Recapping Twenty Fifteen

2015 was a year full of remarkable lessons, decisions, and experiences and I'm more than grateful for each one. Looking back, I realized...

2015 was a year full of remarkable lessons, decisions, and experiences and I'm more than grateful for each one. Looking back, I realized that there really is something good within all the bad. Always. And that anything you pray for will eventually be given to you, in the right time.

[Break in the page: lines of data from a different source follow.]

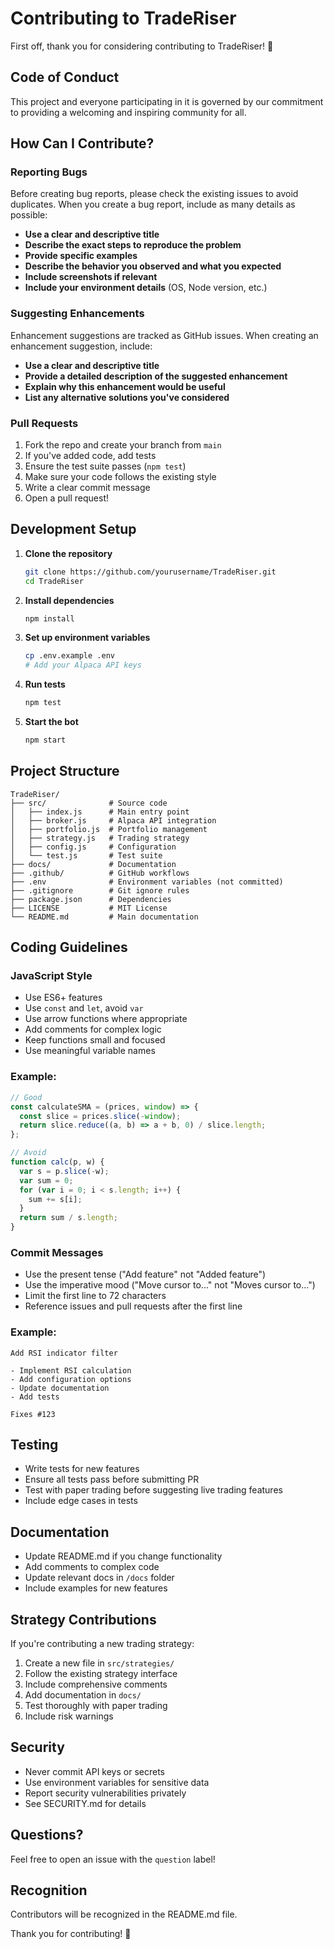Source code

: # Contributing to TradeRiser

First off, thank you for considering contributing to TradeRiser! 🎉

## Code of Conduct

This project and everyone participating in it is governed by our commitment to providing a welcoming and inspiring community for all.

## How Can I Contribute?

### Reporting Bugs

Before creating bug reports, please check the existing issues to avoid duplicates. When you create a bug report, include as many details as possible:

- **Use a clear and descriptive title**
- **Describe the exact steps to reproduce the problem**
- **Provide specific examples**
- **Describe the behavior you observed and what you expected**
- **Include screenshots if relevant**
- **Include your environment details** (OS, Node version, etc.)

### Suggesting Enhancements

Enhancement suggestions are tracked as GitHub issues. When creating an enhancement suggestion, include:

- **Use a clear and descriptive title**
- **Provide a detailed description of the suggested enhancement**
- **Explain why this enhancement would be useful**
- **List any alternative solutions you've considered**

### Pull Requests

1. Fork the repo and create your branch from `main`
2. If you've added code, add tests
3. Ensure the test suite passes (`npm test`)
4. Make sure your code follows the existing style
5. Write a clear commit message
6. Open a pull request!

## Development Setup

1. **Clone the repository**
   ```bash
   git clone https://github.com/yourusername/TradeRiser.git
   cd TradeRiser
   ```

2. **Install dependencies**
   ```bash
   npm install
   ```

3. **Set up environment variables**
   ```bash
   cp .env.example .env
   # Add your Alpaca API keys
   ```

4. **Run tests**
   ```bash
   npm test
   ```

5. **Start the bot**
   ```bash
   npm start
   ```

## Project Structure

```
TradeRiser/
├── src/              # Source code
│   ├── index.js      # Main entry point
│   ├── broker.js     # Alpaca API integration
│   ├── portfolio.js  # Portfolio management
│   ├── strategy.js   # Trading strategy
│   ├── config.js     # Configuration
│   └── test.js       # Test suite
├── docs/             # Documentation
├── .github/          # GitHub workflows
├── .env              # Environment variables (not committed)
├── .gitignore        # Git ignore rules
├── package.json      # Dependencies
├── LICENSE           # MIT License
└── README.md         # Main documentation
```

## Coding Guidelines

### JavaScript Style

- Use ES6+ features
- Use `const` and `let`, avoid `var`
- Use arrow functions where appropriate
- Add comments for complex logic
- Keep functions small and focused
- Use meaningful variable names

### Example:

```javascript
// Good
const calculateSMA = (prices, window) => {
  const slice = prices.slice(-window);
  return slice.reduce((a, b) => a + b, 0) / slice.length;
};

// Avoid
function calc(p, w) {
  var s = p.slice(-w);
  var sum = 0;
  for (var i = 0; i < s.length; i++) {
    sum += s[i];
  }
  return sum / s.length;
}
```

### Commit Messages

- Use the present tense ("Add feature" not "Added feature")
- Use the imperative mood ("Move cursor to..." not "Moves cursor to...")
- Limit the first line to 72 characters
- Reference issues and pull requests after the first line

### Example:

```
Add RSI indicator filter

- Implement RSI calculation
- Add configuration options
- Update documentation
- Add tests

Fixes #123
```

## Testing

- Write tests for new features
- Ensure all tests pass before submitting PR
- Test with paper trading before suggesting live trading features
- Include edge cases in tests

## Documentation

- Update README.md if you change functionality
- Add comments to complex code
- Update relevant docs in `/docs` folder
- Include examples for new features

## Strategy Contributions

If you're contributing a new trading strategy:

1. Create a new file in `src/strategies/`
2. Follow the existing strategy interface
3. Include comprehensive comments
4. Add documentation in `docs/`
5. Test thoroughly with paper trading
6. Include risk warnings

## Security

- Never commit API keys or secrets
- Use environment variables for sensitive data
- Report security vulnerabilities privately
- See SECURITY.md for details

## Questions?

Feel free to open an issue with the `question` label!

## Recognition

Contributors will be recognized in the README.md file.

Thank you for contributing! 🚀
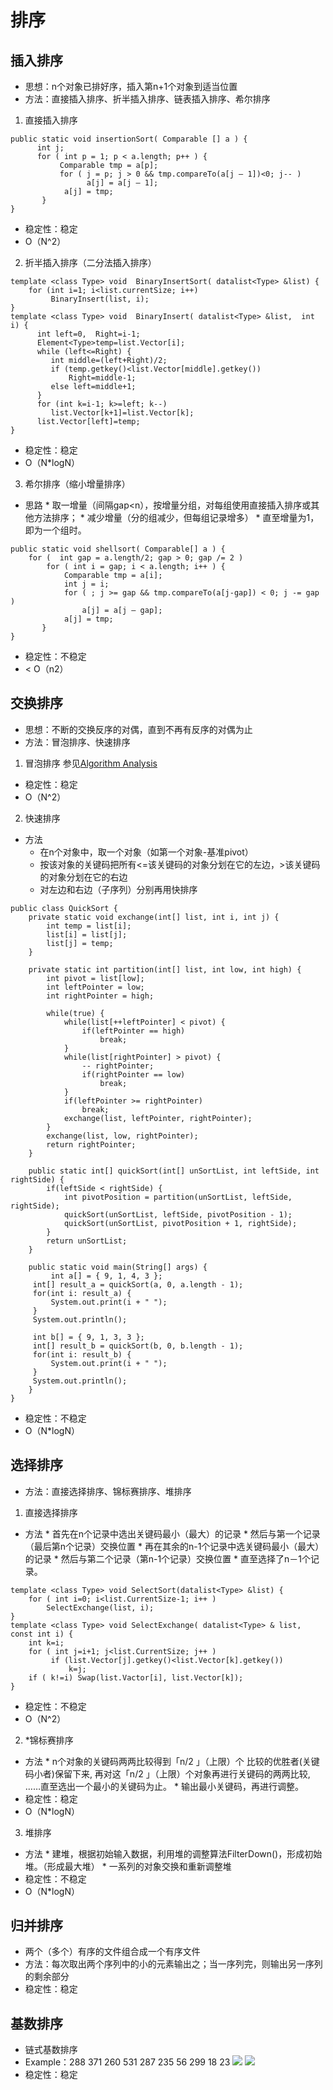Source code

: # 排序
## 插入排序
* 思想：n个对象已排好序，插入第n+1个对象到适当位置
* 方法：直接插入排序、折半插入排序、链表插入排序、希尔排序

1. 直接插入排序
```
public static void insertionSort( Comparable [] a ) {
      int j;
      for ( int p = 1; p < a.length; p++ ) {
           Comparable tmp = a[p];
           for ( j = p; j > 0 && tmp.compareTo(a[j – 1])<0; j-- )
                 a[j] = a[j – 1];
            a[j] = tmp;
       }
}
```
* 稳定性：稳定
* O（N^2）

2. 折半插入排序（二分法插入排序）
```
template <class Type> void  BinaryInsertSort( datalist<Type> &list) {
    for (int i=1; i<list.currentSize; i++)
         BinaryInsert(list, i);
}                                         
template <class Type> void  BinaryInsert( datalist<Type> &list,  int i) {
      int left=0,  Right=i-1;
      Element<Type>temp=list.Vector[i];
      while (left<=Right) {
         int middle=(left+Right)/2;
         if (temp.getkey()<list.Vector[middle].getkey())
             Right=middle-1;
         else left=middle+1;
      }
      for (int k=i-1; k>=left; k--)
         list.Vector[k+1]=list.Vector[k];
      list.Vector[left]=temp;
}
```
* 稳定性：稳定
* O（N*logN）

3. 希尔排序（缩小增量排序）
* 思路
      * 取一增量（间隔gap<n），按增量分组，对每组使用直接插入排序或其他方法排序；
      * 减少增量（分的组减少，但每组记录增多）
      * 直至增量为1，即为一个组时。
```
public static void shellsort( Comparable[] a ) {
    for (  int gap = a.length/2; gap > 0; gap /= 2 )
        for ( int i = gap; i < a.length; i++ ) {
            Comparable tmp = a[i];
            int j = i; 
            for ( ; j >= gap && tmp.compareTo(a[j-gap]) < 0; j -= gap )
                a[j] = a[j – gap];
            a[j] = tmp;
       }
}
```
* 稳定性：不稳定
* < O（n2）

## 交换排序
* 思想：不断的交换反序的对偶，直到不再有反序的对偶为止
* 方法：冒泡排序、快速排序

1. 冒泡排序
参见[Algorithm Analysis](algorithm_analysis/algorithm_analysis.md)
* 稳定性：稳定
* O（N^2）

2. 快速排序
* 方法
    * 在n个对象中，取一个对象（如第一个对象-基准pivot）
    * 按该对象的关键码把所有<=该关键码的对象分划在它的左边，>该关键码的对象分划在它的右边 
    * 对左边和右边（子序列）分别再用快排序
```
public class QuickSort {
    private static void exchange(int[] list, int i, int j) {
        int temp = list[i];
        list[i] = list[j];
        list[j] = temp;
    }
    
    private static int partition(int[] list, int low, int high) {
        int pivot = list[low];
        int leftPointer = low;
        int rightPointer = high;
        
        while(true) {
            while(list[++leftPointer] < pivot) {
                if(leftPointer == high)
                    break;
            }
            while(list[rightPointer] > pivot) {
                -- rightPointer;
                if(rightPointer == low)
                    break;
            }
            if(leftPointer >= rightPointer)
                break;
            exchange(list, leftPointer, rightPointer);
        }
        exchange(list, low, rightPointer);
        return rightPointer;
    }
    
    public static int[] quickSort(int[] unSortList, int leftSide, int rightSide) {
        if(leftSide < rightSide) {
            int pivotPosition = partition(unSortList, leftSide, rightSide);
            quickSort(unSortList, leftSide, pivotPosition - 1);
            quickSort(unSortList, pivotPosition + 1, rightSide);
        }
        return unSortList;
    }

    public static void main(String[] args) {
         int a[] = { 9, 1, 4, 3 };
     int[] result_a = quickSort(a, 0, a.length - 1);
     for(int i: result_a) {
         System.out.print(i + " ");
     }
     System.out.println();
    
     int b[] = { 9, 1, 3, 3 };
     int[] result_b = quickSort(b, 0, b.length - 1);
     for(int i: result_b) {
         System.out.print(i + " ");
     }
     System.out.println();
    }
}
```
* 稳定性：不稳定
* O（N*logN）

## 选择排序
* 方法：直接选择排序、锦标赛排序、堆排序

1. 直接选择排序
* 方法
      * 首先在n个记录中选出关键码最小（最大）的记录
      * 然后与第一个记录（最后第n个记录）交换位置
      * 再在其余的n-1个记录中选关键码最小（最大）的记录
      * 然后与第二个记录（第n-1个记录）交换位置
      * 直至选择了n－1个记录。
```
template <class Type> void SelectSort(datalist<Type> &list) {
    for ( int i=0; i<list.CurrentSize-1; i++ )
        SelectExchange(list, i);
}
template <class Type> void SelectExchange( datalist<Type> & list, const int i) {
    int k=i;
    for ( int j=i+1; j<list.CurrentSize; j++ )
         if (list.Vector[j].getkey()<list.Vector[k].getkey())
             k=j;
    if ( k!=i) Swap(list.Vactor[i], list.Vector[k]);
}
```
* 稳定性：不稳定
* O（N^2）

2. *锦标赛排序
* 方法
      * n个对象的关键码两两比较得到「n/2 」（上限）个 比较的优胜者(关键码小者)保留下来, 再对这「n/2 」（上限）个对象再进行关键码的两两比较, ……直至选出一个最小的关键码为止。
      * 输出最小关键码，再进行调整。
* 稳定性：稳定
* O（N*logN）

3. 堆排序
* 方法
      * 建堆，根据初始输入数据，利用堆的调整算法FilterDown()，形成初始堆。（形成最大堆）
      * 一系列的对象交换和重新调整堆
* 稳定性：不稳定
* O（N*logN）

## 归并排序
* 两个（多个）有序的文件组合成一个有序文件
* 方法：每次取出两个序列中的小的元素输出之；当一序列完，则输出另一序列的剩余部分
* 稳定性：稳定

## 基数排序
* 链式基数排序
* Example：288   371   260   531   287   235   56   299   18   23
![](img/radix1.PNG)
![](img/radix2.PNG)
* 稳定性：稳定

The first quarter of 2015 was the time when I decided to end a relationship that didn't make me happy anymore. A relationship where everything felt like intrusion and routine, not affection and spontaneity. And though it wasn't easy, it was right. It was right to let go of what kept holding me back. It was right to let go of what was hindering me of becoming a better person. It was right to put myself first. It was right, and it felt good. After that, I promised myself to never settle for anything less than what I know I deserved. I kept praying to God to never lead me to a person that wouldn't be good for me. And He didn't. I will spare you the details, but He led me to someone who made me a better version of myself. That was one of the highlights of my year, and one of the many things that I will forever be grateful for, because not only did that decision led me to become someone better, but more importantly, it made me happy.

2015 was also the year when I knew that I have grown as an individual, mentally and emotionally (and physically, but that's stating the obvious. lol).This was the year that I decided to get a job while studying, not just to gain money for myself, but also to gain experiences that would help me in building my character. This was the year when I knew that I have developed a sense of independence and a certain amount of strength to do things on my own, and to realize that I, alone, really am enough. But since God is so good to me, He surrounds me with people that support me in whatever I decide to do. And again, I am thankful.

Another highlight of 2015 was losing someone very important to me. My grandfather. Growing up, I was really close to him. And losing him at an unexpected moment was heartbreaking. However I know that this is one of the experiences that helped me grow as a person. This was one of the experiences that made me realize that life isn't always going to be the way I want it to be, but it's life, and avoiding the pain won't let it go away, facing it will. Like they say, the only way out is through.  Eventually, I've learned to accept that my grandfather is gone, and although I miss him at times, I know that it was willed to happen and that my grandfather's death can be the birth of a stronger me. And for that experience, I am thankful.

The year that passed really was, for me, a rollercoaster ride. There were lots of problems and hardships and difficult times that I had to go through, but I wouldn't trade all those for a worry-free existence. Three to four years ago, at the peak of my teenage life, I would've just drowned myself in tears and cry over every problem that I face. I would've locked myself in a depressed state of mind because I wouldn't know what to do. But as I grew older, I realized that, as cliche as it may sound, everything happens for a reason. It's how we react upon those events that leave a mark in our lives. We always have the choice to  mourn over every bad thing that happens, or to stand up and use those experiences to gain strength. This is the reason why I don't pray to God to remove all the things that might cause me pain. I don't pray for Him to stop all the bad things that happen in my life, but I pray for Him to give me strength to endure all these. And He did. He still does. And I have the faith that He always will. The year that passed not only taught me to be strong despite all the troubles, but it also taught me to appreciate what I have. Not because others don't have it, but because I do. I learned to appreciate what I have not by comparing myself to others but by simply reflecting on my life. I also learned (and applied) that the way we think largely affects us. So we should always try to be as optimistic as we can, and the good will follow. Most importantly, I learned that as long as we maintain a strong relationship with God, everything goes right. Even the bad becomes good, and the good becomes better.

To cap it all off, 2015 was a year of growth, acceptance, and improvement. I can say that personally, it was one of the best years of my life, and I cannot wait for what 2016 has in store for me now that I've learned to become fully in control of myself, and my life.